To update your software, take a vacation

When you begin to ask questions like “why”, crazy things happen. When it comes to our daily routine, however, “why” is the least asked question of all. We figure that we must have arrived at our current routine by gradual evolution; by tinkering and tweaking until we’ve found something agreeable. We then live on by this standard flow for as long as possible, sometimes years. And yet while we sit here judging and questioning articles, people, and events, our daily flow slips by undetected and unquestioned, as if it were an immediately trusted and familiar face. Our daily flow dictates our productivity and progress — should this not be the most scrutinized and closely observed aspect of our life?

Now, before you start feeling guilty that you ought to have been more critical of your daily routine, let’s first acknowledge this isn’t your fault. The fact is, modifying your daily routine frequently and routinely would be exhausting and counter productive. Our mind automates and routines tasks for a reason. It would be tiresome to be constantly inundated with meta analysis. If you find yourself sitting in a comfortable home with comfortable clothes and modern technology, perhaps your morning routine has done you some good to get you where you are today. But it, like all great things, must come to an end and make room for the new. And the new has potential to be even greater.

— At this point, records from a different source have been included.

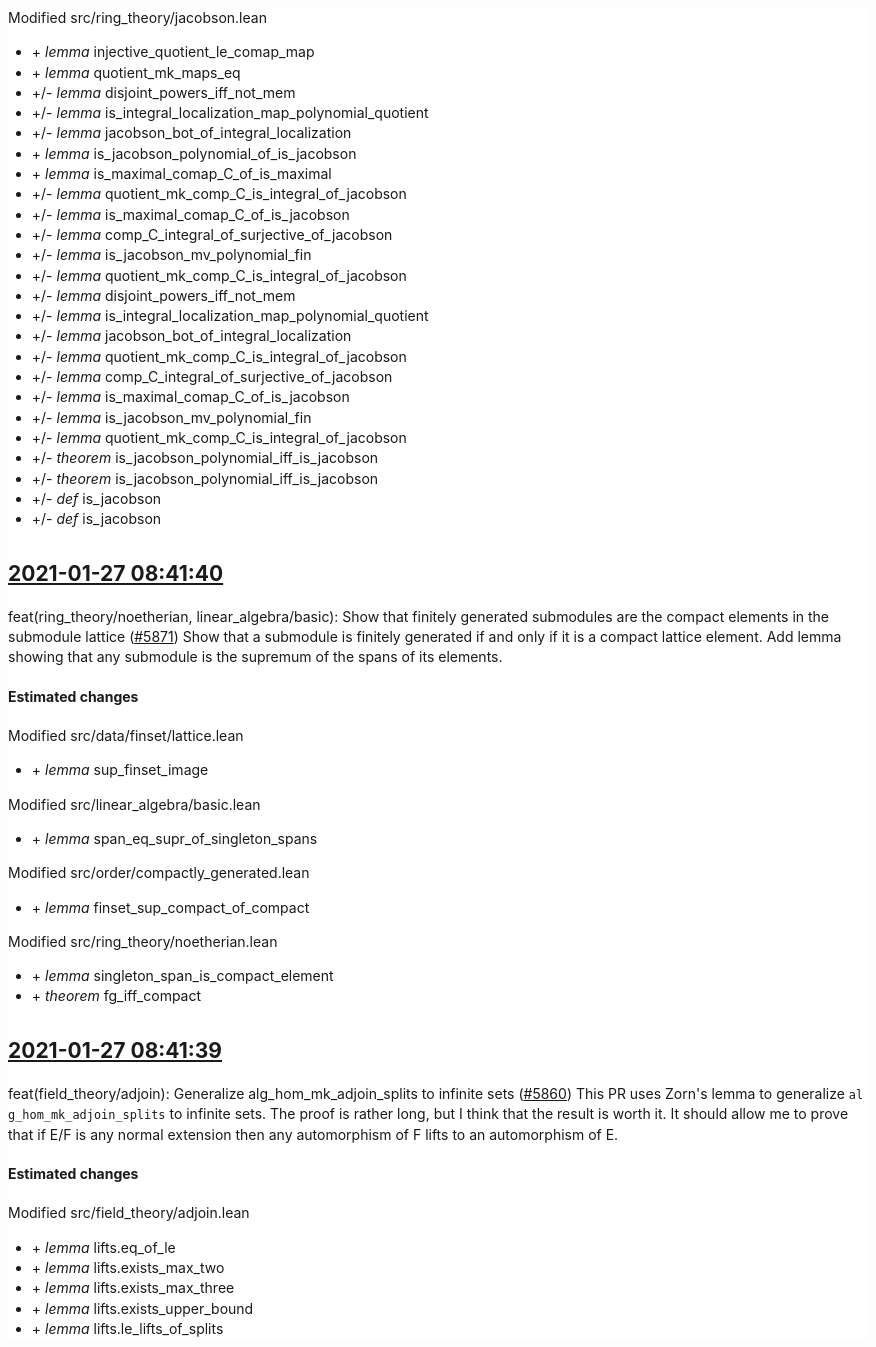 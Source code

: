 Modified src/ring_theory/jacobson.lean
- \+ *lemma* injective_quotient_le_comap_map
- \+ *lemma* quotient_mk_maps_eq
- \+/\- *lemma* disjoint_powers_iff_not_mem
- \+/\- *lemma* is_integral_localization_map_polynomial_quotient
- \+/\- *lemma* jacobson_bot_of_integral_localization
- \+ *lemma* is_jacobson_polynomial_of_is_jacobson
- \+ *lemma* is_maximal_comap_C_of_is_maximal
- \+/\- *lemma* quotient_mk_comp_C_is_integral_of_jacobson
- \+/\- *lemma* is_maximal_comap_C_of_is_jacobson
- \+/\- *lemma* comp_C_integral_of_surjective_of_jacobson
- \+/\- *lemma* is_jacobson_mv_polynomial_fin
- \+/\- *lemma* quotient_mk_comp_C_is_integral_of_jacobson
- \+/\- *lemma* disjoint_powers_iff_not_mem
- \+/\- *lemma* is_integral_localization_map_polynomial_quotient
- \+/\- *lemma* jacobson_bot_of_integral_localization
- \+/\- *lemma* quotient_mk_comp_C_is_integral_of_jacobson
- \+/\- *lemma* comp_C_integral_of_surjective_of_jacobson
- \+/\- *lemma* is_maximal_comap_C_of_is_jacobson
- \+/\- *lemma* is_jacobson_mv_polynomial_fin
- \+/\- *lemma* quotient_mk_comp_C_is_integral_of_jacobson
- \+/\- *theorem* is_jacobson_polynomial_iff_is_jacobson
- \+/\- *theorem* is_jacobson_polynomial_iff_is_jacobson
- \+/\- *def* is_jacobson
- \+/\- *def* is_jacobson



## [2021-01-27 08:41:40](https://github.com/leanprover-community/mathlib/commit/b2c5d9b)
feat(ring_theory/noetherian, linear_algebra/basic): Show that finitely generated submodules are the compact elements in the submodule lattice ([#5871](https://github.com/leanprover-community/mathlib/pull/5871))
Show that a submodule is finitely generated if and only if it is a compact lattice element. Add lemma showing that any submodule is the supremum of the spans of its elements.
#### Estimated changes
Modified src/data/finset/lattice.lean
- \+ *lemma* sup_finset_image

Modified src/linear_algebra/basic.lean
- \+ *lemma* span_eq_supr_of_singleton_spans

Modified src/order/compactly_generated.lean
- \+ *lemma* finset_sup_compact_of_compact

Modified src/ring_theory/noetherian.lean
- \+ *lemma* singleton_span_is_compact_element
- \+ *theorem* fg_iff_compact



## [2021-01-27 08:41:39](https://github.com/leanprover-community/mathlib/commit/7f04253)
feat(field_theory/adjoin): Generalize alg_hom_mk_adjoin_splits to infinite sets ([#5860](https://github.com/leanprover-community/mathlib/pull/5860))
This PR uses Zorn's lemma to generalize `alg_hom_mk_adjoin_splits` to infinite sets.
The proof is rather long, but I think that the result is worth it. It should allow me to prove that if E/F is any normal extension then any automorphism of F lifts to an automorphism of E.
#### Estimated changes
Modified src/field_theory/adjoin.lean
- \+ *lemma* lifts.eq_of_le
- \+ *lemma* lifts.exists_max_two
- \+ *lemma* lifts.exists_max_three
- \+ *lemma* lifts.exists_upper_bound
- \+ *lemma* lifts.le_lifts_of_splits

The problem is, you don’t typically wake up one day and say, “well, time to completely kill off my routine and design a new one from scratch.” That’s just not how it works. And truthfully, I sometimes get too comfortable in my own routine and would find change inconvenient. But let’s look through a broader scope in the eyes of the most change-savvy process of all: evolution. In the perspective of the subjects of evolution, change is scary because it leads to risk which could lead to death. In the perspective of evolution, however, change is diversification and therefore a must — as is death. And so the universe with all its reckless abandon sends asteroids crashing on our planet, destroying everything our planet has worked so hard for so that something new could arise from the ashes. The Earth continues this violent need for change with storms and hurricanes, earthquakes and erosion, wildfires and tornados. This is brute-force change, and it’s immediately effective.

How do you brute-force change in your daily flow? Interrupt it.

What’s a good excuse to interrupt your beloved daily routine that you have come to cherish and depend on for the last several months and years? A vacation.

Travel somewhere, whether domestically or abroad, and embed yourself in that foreign culture and geography such that you forget about home. Being far from home and away from the things that have enabled your previous daily routine will force upon you a new temporary routine, one that consists of a varied mix of whatever is necessary to be done at a given point as well some spontaneity and creative planning.

When you come back home from your intoxicating vacation, you’ll stumble and slip on every step of your previous routine. It won’t feel quite as natural anymore. Your brain has awoken from the deep and hypnotic slumber that encapsulated and automated what your daily routine was, and you now find yourself in the driver’s seat of a manual vehicle. You won’t feel right for the first few days. You’ll regret ever taking a vacation for the inconvenience it has caused in your life. Your vacation has bored you of your previous routine and you are now pressed to find a new one, and for that you curse your decision. Change is inconvenient.